Description of the task: Using the records below, write out again exactly the lines that begin at the line containing "differenza del problema" and end at the line containing "When a message", and no other lines.

Stored data
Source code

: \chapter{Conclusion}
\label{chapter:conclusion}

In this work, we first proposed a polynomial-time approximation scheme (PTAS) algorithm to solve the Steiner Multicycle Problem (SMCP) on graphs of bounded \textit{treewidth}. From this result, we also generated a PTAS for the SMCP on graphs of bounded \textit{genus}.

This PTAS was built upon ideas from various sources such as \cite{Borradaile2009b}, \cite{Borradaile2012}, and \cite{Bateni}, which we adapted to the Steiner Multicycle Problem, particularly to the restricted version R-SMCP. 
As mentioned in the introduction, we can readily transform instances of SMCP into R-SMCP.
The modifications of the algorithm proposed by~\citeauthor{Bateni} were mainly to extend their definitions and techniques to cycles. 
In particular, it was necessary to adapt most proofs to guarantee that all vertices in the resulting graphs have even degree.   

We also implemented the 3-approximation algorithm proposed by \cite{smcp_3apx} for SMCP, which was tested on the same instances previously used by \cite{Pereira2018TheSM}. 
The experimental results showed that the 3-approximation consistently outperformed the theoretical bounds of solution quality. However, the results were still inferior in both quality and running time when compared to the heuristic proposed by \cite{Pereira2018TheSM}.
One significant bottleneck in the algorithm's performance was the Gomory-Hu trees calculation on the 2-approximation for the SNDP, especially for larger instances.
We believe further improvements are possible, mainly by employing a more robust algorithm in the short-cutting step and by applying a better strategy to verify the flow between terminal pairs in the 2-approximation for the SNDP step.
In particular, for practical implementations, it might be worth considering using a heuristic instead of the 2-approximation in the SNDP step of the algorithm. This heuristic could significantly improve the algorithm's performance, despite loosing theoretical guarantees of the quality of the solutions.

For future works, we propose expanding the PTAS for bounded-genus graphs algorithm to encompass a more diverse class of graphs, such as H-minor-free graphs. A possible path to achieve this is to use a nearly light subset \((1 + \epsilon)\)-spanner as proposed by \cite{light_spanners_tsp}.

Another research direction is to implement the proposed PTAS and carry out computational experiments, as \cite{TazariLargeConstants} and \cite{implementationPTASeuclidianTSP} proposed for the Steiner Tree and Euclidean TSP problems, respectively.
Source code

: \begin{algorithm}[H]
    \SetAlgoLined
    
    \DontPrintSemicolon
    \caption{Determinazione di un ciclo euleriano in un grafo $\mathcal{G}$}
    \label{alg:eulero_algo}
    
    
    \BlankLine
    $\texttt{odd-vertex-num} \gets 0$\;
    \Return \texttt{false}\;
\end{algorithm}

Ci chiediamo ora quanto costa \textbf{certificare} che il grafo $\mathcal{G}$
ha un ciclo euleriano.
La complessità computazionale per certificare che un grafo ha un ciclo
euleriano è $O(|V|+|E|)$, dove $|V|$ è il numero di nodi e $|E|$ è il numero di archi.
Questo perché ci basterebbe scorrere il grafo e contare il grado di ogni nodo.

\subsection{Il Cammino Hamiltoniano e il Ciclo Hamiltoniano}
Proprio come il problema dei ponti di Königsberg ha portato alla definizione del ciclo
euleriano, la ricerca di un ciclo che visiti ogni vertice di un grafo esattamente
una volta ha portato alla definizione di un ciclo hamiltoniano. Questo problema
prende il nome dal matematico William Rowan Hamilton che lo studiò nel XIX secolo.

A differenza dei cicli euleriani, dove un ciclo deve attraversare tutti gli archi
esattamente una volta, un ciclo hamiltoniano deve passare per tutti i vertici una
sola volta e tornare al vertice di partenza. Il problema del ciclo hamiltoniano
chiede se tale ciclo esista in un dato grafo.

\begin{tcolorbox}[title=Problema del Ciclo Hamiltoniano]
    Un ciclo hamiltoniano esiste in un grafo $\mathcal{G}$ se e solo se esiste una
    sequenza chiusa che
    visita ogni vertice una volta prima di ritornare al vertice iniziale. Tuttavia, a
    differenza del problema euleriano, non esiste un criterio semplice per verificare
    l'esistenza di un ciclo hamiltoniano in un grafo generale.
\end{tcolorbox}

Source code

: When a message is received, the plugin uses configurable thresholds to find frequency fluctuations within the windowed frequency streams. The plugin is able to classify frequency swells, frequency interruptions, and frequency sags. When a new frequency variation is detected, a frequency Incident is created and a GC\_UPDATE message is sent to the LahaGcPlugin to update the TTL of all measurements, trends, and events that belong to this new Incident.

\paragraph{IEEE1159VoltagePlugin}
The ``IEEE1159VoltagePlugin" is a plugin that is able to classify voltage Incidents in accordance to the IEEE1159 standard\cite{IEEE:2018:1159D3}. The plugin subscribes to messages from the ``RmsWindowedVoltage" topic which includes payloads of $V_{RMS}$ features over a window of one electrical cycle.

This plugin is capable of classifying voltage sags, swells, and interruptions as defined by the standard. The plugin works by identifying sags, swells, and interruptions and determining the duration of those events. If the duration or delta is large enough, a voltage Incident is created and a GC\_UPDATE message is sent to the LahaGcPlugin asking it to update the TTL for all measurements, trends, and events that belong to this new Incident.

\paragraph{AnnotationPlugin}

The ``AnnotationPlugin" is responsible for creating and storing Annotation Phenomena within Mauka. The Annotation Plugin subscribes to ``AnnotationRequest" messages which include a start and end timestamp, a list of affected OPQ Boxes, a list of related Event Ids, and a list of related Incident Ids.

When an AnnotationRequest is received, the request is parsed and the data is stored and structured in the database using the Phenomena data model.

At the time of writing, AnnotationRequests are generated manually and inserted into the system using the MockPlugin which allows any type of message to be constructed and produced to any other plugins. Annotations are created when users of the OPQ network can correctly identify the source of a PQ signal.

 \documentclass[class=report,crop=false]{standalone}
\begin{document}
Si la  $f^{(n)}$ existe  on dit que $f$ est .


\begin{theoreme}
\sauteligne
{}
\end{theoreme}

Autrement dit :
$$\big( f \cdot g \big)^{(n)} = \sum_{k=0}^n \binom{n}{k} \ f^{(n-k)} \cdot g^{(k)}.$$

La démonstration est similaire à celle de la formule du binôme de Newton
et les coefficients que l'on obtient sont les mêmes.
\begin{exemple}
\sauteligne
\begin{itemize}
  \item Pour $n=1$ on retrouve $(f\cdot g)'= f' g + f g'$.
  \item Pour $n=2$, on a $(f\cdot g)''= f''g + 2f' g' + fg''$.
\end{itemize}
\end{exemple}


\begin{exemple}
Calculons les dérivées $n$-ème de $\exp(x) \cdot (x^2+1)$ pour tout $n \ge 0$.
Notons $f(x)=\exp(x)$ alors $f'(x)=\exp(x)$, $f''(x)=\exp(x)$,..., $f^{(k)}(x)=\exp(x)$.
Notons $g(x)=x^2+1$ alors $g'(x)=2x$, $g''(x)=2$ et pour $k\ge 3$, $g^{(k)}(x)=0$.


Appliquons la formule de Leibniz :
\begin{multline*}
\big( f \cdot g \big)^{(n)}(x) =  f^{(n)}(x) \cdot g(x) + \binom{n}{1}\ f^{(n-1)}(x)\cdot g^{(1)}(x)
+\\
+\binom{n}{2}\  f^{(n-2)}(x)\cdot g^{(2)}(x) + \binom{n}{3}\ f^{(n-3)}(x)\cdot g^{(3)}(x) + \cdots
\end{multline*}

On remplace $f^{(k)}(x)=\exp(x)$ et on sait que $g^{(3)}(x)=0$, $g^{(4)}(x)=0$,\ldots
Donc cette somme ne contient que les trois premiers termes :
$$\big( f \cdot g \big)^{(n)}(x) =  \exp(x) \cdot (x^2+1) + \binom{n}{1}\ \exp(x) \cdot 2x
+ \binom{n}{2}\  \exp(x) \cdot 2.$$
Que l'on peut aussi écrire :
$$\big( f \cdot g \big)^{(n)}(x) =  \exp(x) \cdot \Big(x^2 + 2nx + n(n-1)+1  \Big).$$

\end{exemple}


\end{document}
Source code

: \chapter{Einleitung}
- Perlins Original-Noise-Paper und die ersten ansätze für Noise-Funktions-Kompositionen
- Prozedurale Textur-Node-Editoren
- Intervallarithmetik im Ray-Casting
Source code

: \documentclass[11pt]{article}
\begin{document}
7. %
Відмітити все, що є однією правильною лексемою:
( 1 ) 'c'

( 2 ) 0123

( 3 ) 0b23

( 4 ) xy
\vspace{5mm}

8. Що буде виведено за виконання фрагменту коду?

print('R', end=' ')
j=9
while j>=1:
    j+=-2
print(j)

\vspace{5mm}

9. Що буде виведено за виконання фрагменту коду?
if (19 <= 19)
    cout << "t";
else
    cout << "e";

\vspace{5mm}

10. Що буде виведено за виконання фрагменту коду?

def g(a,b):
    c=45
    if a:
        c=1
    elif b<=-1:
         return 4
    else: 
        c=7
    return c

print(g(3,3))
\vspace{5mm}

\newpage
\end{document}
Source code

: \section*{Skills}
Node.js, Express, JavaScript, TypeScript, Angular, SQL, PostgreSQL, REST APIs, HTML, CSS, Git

Output for this exercise:
    differenza del problema euleriano, non esiste un criterio semplice per verificare
    l'esistenza di un ciclo hamiltoniano in un grafo generale.
\end{tcolorbox}

Source code

: When a message is received, the plugin uses configurable thresholds to find frequency fluctuations within the windowed frequency streams. The plugin is able to classify frequency swells, frequency interruptions, and frequency sags. When a new frequency variation is detected, a frequency Incident is created and a GC\_UPDATE message is sent to the LahaGcPlugin to update the TTL of all measurements, trends, and events that belong to this new Incident.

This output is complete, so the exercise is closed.